Task to complete: Match the word "FIGCeilo". Return each line of the data below where it appears.

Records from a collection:
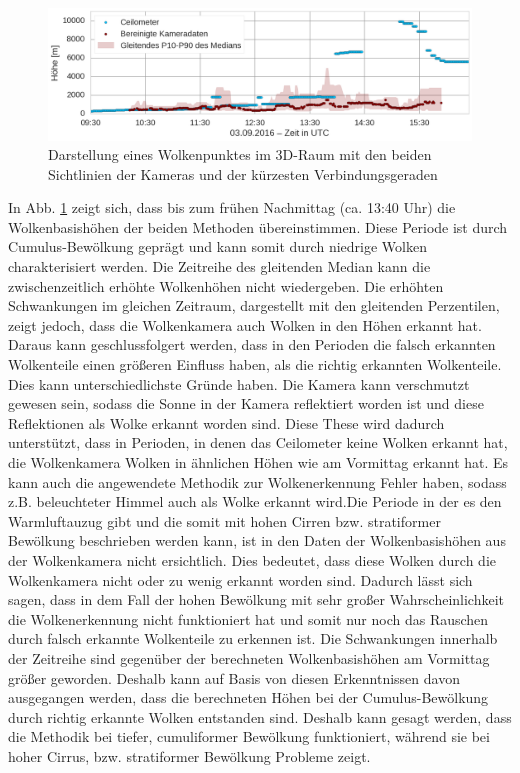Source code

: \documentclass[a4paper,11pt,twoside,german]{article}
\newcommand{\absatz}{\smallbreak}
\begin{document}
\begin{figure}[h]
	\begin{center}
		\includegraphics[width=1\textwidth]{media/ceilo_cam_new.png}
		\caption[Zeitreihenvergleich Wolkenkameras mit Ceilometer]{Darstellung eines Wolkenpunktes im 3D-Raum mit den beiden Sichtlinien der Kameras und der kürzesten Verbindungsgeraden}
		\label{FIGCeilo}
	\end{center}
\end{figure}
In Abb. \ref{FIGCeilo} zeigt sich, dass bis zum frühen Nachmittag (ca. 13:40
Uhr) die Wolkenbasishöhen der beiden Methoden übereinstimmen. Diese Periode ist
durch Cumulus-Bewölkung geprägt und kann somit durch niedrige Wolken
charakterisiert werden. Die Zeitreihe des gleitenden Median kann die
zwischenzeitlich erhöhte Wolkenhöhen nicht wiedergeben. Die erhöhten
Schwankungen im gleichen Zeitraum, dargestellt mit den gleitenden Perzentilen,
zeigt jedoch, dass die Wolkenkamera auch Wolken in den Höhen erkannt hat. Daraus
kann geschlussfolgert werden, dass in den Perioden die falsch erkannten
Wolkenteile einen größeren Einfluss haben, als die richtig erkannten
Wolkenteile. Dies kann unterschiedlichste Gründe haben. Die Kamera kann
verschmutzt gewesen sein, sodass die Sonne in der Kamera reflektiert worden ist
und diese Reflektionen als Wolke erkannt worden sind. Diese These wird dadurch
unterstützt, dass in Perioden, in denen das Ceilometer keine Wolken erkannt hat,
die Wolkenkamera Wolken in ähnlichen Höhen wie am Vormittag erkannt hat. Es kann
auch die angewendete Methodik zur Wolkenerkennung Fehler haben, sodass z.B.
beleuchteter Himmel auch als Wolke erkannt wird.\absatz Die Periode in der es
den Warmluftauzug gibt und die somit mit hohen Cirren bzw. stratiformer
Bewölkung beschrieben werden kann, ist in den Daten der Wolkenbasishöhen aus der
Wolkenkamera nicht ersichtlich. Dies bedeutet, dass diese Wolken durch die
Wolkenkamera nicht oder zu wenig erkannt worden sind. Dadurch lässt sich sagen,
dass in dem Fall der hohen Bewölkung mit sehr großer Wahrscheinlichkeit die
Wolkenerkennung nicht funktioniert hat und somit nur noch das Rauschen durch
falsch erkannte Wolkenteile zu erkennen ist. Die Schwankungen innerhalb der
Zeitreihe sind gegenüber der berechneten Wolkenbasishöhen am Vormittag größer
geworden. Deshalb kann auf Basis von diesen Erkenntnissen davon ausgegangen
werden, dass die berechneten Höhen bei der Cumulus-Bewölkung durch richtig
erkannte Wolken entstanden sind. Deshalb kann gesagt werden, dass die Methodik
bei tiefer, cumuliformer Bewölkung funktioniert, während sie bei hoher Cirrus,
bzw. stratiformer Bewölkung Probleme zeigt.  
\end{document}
* * *
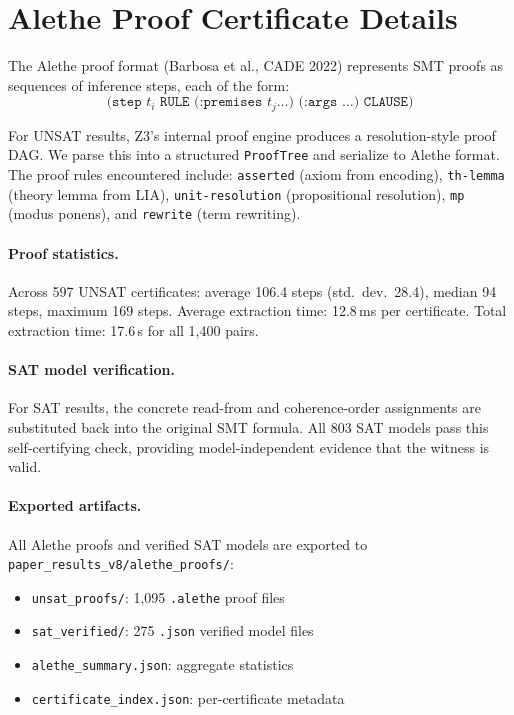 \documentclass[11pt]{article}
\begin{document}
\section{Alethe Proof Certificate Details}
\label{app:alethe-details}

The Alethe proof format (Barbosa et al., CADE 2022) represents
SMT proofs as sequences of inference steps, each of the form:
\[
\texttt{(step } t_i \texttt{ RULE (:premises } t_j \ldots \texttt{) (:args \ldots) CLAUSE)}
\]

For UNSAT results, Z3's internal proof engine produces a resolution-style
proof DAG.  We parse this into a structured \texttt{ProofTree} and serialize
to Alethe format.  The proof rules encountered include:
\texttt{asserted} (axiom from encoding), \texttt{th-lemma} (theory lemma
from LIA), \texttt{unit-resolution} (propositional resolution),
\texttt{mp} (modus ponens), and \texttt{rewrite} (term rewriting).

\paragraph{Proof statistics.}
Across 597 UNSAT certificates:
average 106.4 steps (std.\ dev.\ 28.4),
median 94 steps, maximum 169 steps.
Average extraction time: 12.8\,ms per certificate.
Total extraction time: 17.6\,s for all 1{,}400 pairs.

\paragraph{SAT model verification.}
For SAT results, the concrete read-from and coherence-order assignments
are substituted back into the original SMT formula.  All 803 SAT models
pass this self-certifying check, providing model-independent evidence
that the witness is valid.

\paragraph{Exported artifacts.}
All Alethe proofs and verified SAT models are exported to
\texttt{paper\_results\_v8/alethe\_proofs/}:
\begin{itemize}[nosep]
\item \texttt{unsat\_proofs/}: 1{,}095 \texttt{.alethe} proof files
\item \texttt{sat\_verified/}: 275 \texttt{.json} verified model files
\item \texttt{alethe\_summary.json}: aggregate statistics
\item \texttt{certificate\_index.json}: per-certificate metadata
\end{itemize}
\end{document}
--
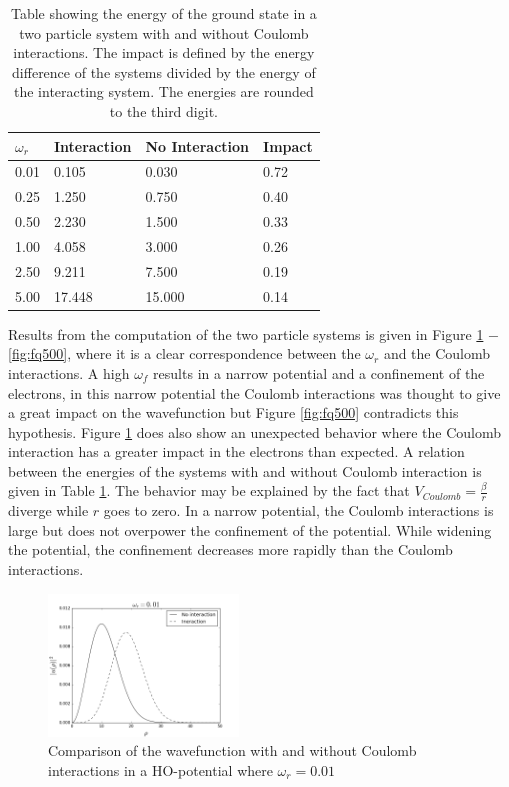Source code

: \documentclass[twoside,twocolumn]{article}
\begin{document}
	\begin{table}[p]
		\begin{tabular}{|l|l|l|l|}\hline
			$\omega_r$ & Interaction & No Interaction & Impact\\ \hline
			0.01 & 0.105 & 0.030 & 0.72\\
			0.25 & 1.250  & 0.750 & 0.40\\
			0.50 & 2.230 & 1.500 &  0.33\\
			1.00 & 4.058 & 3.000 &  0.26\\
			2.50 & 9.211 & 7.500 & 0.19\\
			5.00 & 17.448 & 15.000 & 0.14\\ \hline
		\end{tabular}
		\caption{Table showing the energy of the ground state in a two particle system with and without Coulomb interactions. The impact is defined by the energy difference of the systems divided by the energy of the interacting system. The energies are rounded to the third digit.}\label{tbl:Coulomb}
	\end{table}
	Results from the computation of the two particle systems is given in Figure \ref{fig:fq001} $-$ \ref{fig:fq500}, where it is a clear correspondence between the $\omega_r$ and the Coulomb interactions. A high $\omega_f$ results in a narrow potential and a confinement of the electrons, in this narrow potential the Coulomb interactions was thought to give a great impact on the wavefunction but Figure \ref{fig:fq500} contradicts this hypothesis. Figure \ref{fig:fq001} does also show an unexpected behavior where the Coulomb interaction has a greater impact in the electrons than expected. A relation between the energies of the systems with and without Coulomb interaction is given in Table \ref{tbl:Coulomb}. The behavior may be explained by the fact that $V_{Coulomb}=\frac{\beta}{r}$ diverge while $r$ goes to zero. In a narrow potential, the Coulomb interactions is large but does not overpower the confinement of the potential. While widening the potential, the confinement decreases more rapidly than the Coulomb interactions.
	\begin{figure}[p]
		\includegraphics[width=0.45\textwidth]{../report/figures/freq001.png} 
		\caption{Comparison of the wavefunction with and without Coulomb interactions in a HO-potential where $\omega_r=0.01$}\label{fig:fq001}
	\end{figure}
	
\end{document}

Worked solution:
		\label{FIGCeilo}
In Abb. \ref{FIGCeilo} zeigt sich, dass bis zum frühen Nachmittag (ca. 13:40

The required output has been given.